For the string "Obsesi", search the entries below and copy every line where it appears.

[Stored data]
+++

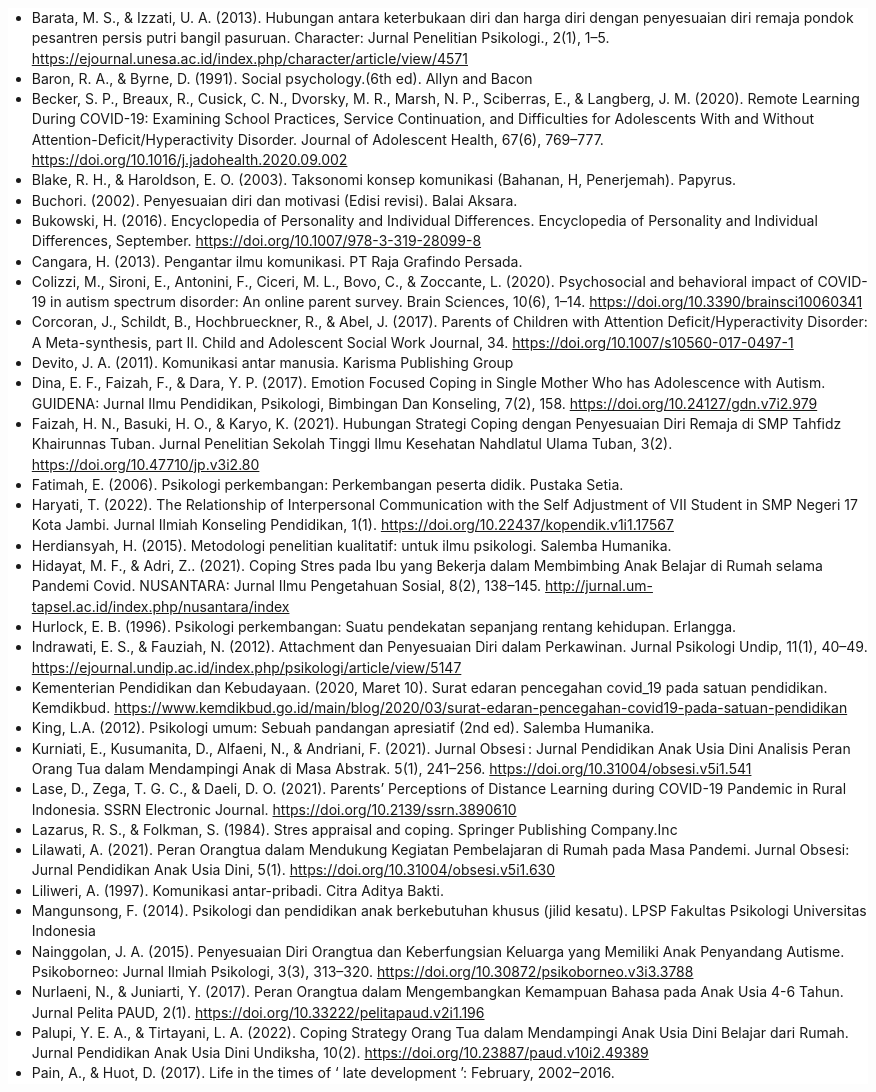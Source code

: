 - Barata, M. S., & Izzati, U. A. (2013). Hubungan antara keterbukaan diri dan harga diri dengan penyesuaian diri remaja pondok pesantren persis putri bangil pasuruan. Character: Jurnal Penelitian Psikologi., 2(1), 1–5. https://ejournal.unesa.ac.id/index.php/character/article/view/4571
- Baron, R. A., & Byrne, D. (1991). Social psychology.(6th ed). Allyn and Bacon
- Becker, S. P., Breaux, R., Cusick, C. N., Dvorsky, M. R., Marsh, N. P., Sciberras, E., & Langberg, J. M. (2020). Remote Learning During COVID-19: Examining School Practices, Service Continuation, and Difficulties for Adolescents With and Without Attention-Deficit/Hyperactivity Disorder. Journal of Adolescent Health, 67(6), 769–777. https://doi.org/10.1016/j.jadohealth.2020.09.002
- Blake, R. H., & Haroldson, E. O. (2003). Taksonomi konsep komunikasi (Bahanan, H, Penerjemah). Papyrus.
- Buchori. (2002). Penyesuaian diri dan motivasi (Edisi revisi). Balai Aksara.
- Bukowski, H. (2016). Encyclopedia of Personality and Individual Differences. Encyclopedia of Personality and Individual Differences, September. https://doi.org/10.1007/978-3-319-28099-8
- Cangara, H. (2013). Pengantar ilmu komunikasi. PT Raja Grafindo Persada.
- Colizzi, M., Sironi, E., Antonini, F., Ciceri, M. L., Bovo, C., & Zoccante, L. (2020). Psychosocial and behavioral impact of COVID-19 in autism spectrum disorder: An online parent survey. Brain Sciences, 10(6), 1–14. https://doi.org/10.3390/brainsci10060341
- Corcoran, J., Schildt, B., Hochbrueckner, R., & Abel, J. (2017). Parents of Children with Attention Deficit/Hyperactivity Disorder: A Meta-synthesis, part II. Child and Adolescent Social Work Journal, 34. https://doi.org/10.1007/s10560-017-0497-1
- Devito, J. A. (2011). Komunikasi antar manusia. Karisma Publishing Group
- Dina, E. F., Faizah, F., & Dara, Y. P. (2017). Emotion Focused Coping in Single Mother Who has Adolescence with Autism. GUIDENA: Jurnal Ilmu Pendidikan, Psikologi, Bimbingan Dan Konseling, 7(2), 158. https://doi.org/10.24127/gdn.v7i2.979
- Faizah, H. N., Basuki, H. O., & Karyo, K. (2021). Hubungan Strategi Coping dengan Penyesuaian Diri Remaja di SMP Tahfidz Khairunnas Tuban. Jurnal Penelitian Sekolah Tinggi Ilmu Kesehatan Nahdlatul Ulama Tuban, 3(2). https://doi.org/10.47710/jp.v3i2.80
- Fatimah, E. (2006). Psikologi perkembangan: Perkembangan peserta didik. Pustaka Setia.
- Haryati, T. (2022). The Relationship of Interpersonal Communication with the Self Adjustment of VII Student in SMP Negeri 17 Kota Jambi. Jurnal Ilmiah Konseling Pendidikan, 1(1). https://doi.org/10.22437/kopendik.v1i1.17567
- Herdiansyah, H. (2015). Metodologi penelitian kualitatif: untuk ilmu psikologi. Salemba Humanika.
- Hidayat, M. F., & Adri, Z.. (2021). Coping Stres pada Ibu yang Bekerja dalam Membimbing Anak Belajar di Rumah selama Pandemi Covid. NUSANTARA: Jurnal Ilmu Pengetahuan Sosial, 8(2), 138–145. http://jurnal.um-tapsel.ac.id/index.php/nusantara/index
- Hurlock, E. B. (1996). Psikologi perkembangan: Suatu pendekatan sepanjang rentang kehidupan. Erlangga.
- Indrawati, E. S., & Fauziah, N. (2012). Attachment dan Penyesuaian Diri dalam Perkawinan. Jurnal Psikologi Undip, 11(1), 40–49. https://ejournal.undip.ac.id/index.php/psikologi/article/view/5147
- Kementerian Pendidikan dan Kebudayaan. (2020, Maret 10). Surat edaran pencegahan covid_19 pada satuan pendidikan. Kemdikbud. https://www.kemdikbud.go.id/main/blog/2020/03/surat-edaran-pencegahan-covid19-pada-satuan-pendidikan
- King, L.A. (2012). Psikologi umum: Sebuah pandangan apresiatif (2nd ed). Salemba Humanika.
- Kurniati, E., Kusumanita, D., Alfaeni, N., & Andriani, F. (2021). Jurnal Obsesi : Jurnal Pendidikan Anak Usia Dini Analisis Peran Orang Tua dalam Mendampingi Anak di Masa Abstrak. 5(1), 241–256. https://doi.org/10.31004/obsesi.v5i1.541
- Lase, D., Zega, T. G. C., & Daeli, D. O. (2021). Parents’ Perceptions of Distance Learning during COVID-19 Pandemic in Rural Indonesia. SSRN Electronic Journal. https://doi.org/10.2139/ssrn.3890610
- Lazarus, R. S., & Folkman, S. (1984). Stres appraisal and coping. Springer Publishing Company.Inc
- Lilawati, A. (2021). Peran Orangtua dalam Mendukung Kegiatan Pembelajaran di Rumah pada Masa Pandemi. Jurnal Obsesi: Jurnal  Pendidikan Anak Usia Dini, 5(1). https://doi.org/10.31004/obsesi.v5i1.630
- Liliweri, A. (1997). Komunikasi antar-pribadi. Citra Aditya Bakti.
- Mangunsong, F. (2014). Psikologi dan pendidikan anak berkebutuhan khusus (jilid kesatu). LPSP Fakultas Psikologi Universitas Indonesia
- Nainggolan, J. A. (2015). Penyesuaian Diri Orangtua dan Keberfungsian Keluarga yang Memiliki Anak Penyandang Autisme. Psikoborneo: Jurnal Ilmiah Psikologi, 3(3), 313–320. https://doi.org/10.30872/psikoborneo.v3i3.3788
- Nurlaeni, N., & Juniarti, Y. (2017). Peran Orangtua dalam Mengembangkan Kemampuan Bahasa pada Anak Usia 4-6 Tahun. Jurnal Pelita PAUD, 2(1). https://doi.org/10.33222/pelitapaud.v2i1.196
- Palupi, Y. E. A., & Tirtayani, L. A. (2022). Coping Strategy Orang Tua dalam Mendampingi Anak Usia Dini Belajar dari Rumah. Jurnal Pendidikan Anak Usia Dini Undiksha, 10(2). https://doi.org/10.23887/paud.v10i2.49389
- Pain, A., & Huot, D. (2017). Life in the times of ‘ late development ’: February, 2002–2016.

+++

▸ **Worked solution**:
- Kurniati, E., Kusumanita, D., Alfaeni, N., & Andriani, F. (2021). Jurnal Obsesi : Jurnal Pendidikan Anak Usia Dini Analisis Peran Orang Tua dalam Mendampingi Anak di Masa Abstrak. 5(1), 241–256. https://doi.org/10.31004/obsesi.v5i1.541
- Lilawati, A. (2021). Peran Orangtua dalam Mendukung Kegiatan Pembelajaran di Rumah pada Masa Pandemi. Jurnal Obsesi: Jurnal  Pendidikan Anak Usia Dini, 5(1). https://doi.org/10.31004/obsesi.v5i1.630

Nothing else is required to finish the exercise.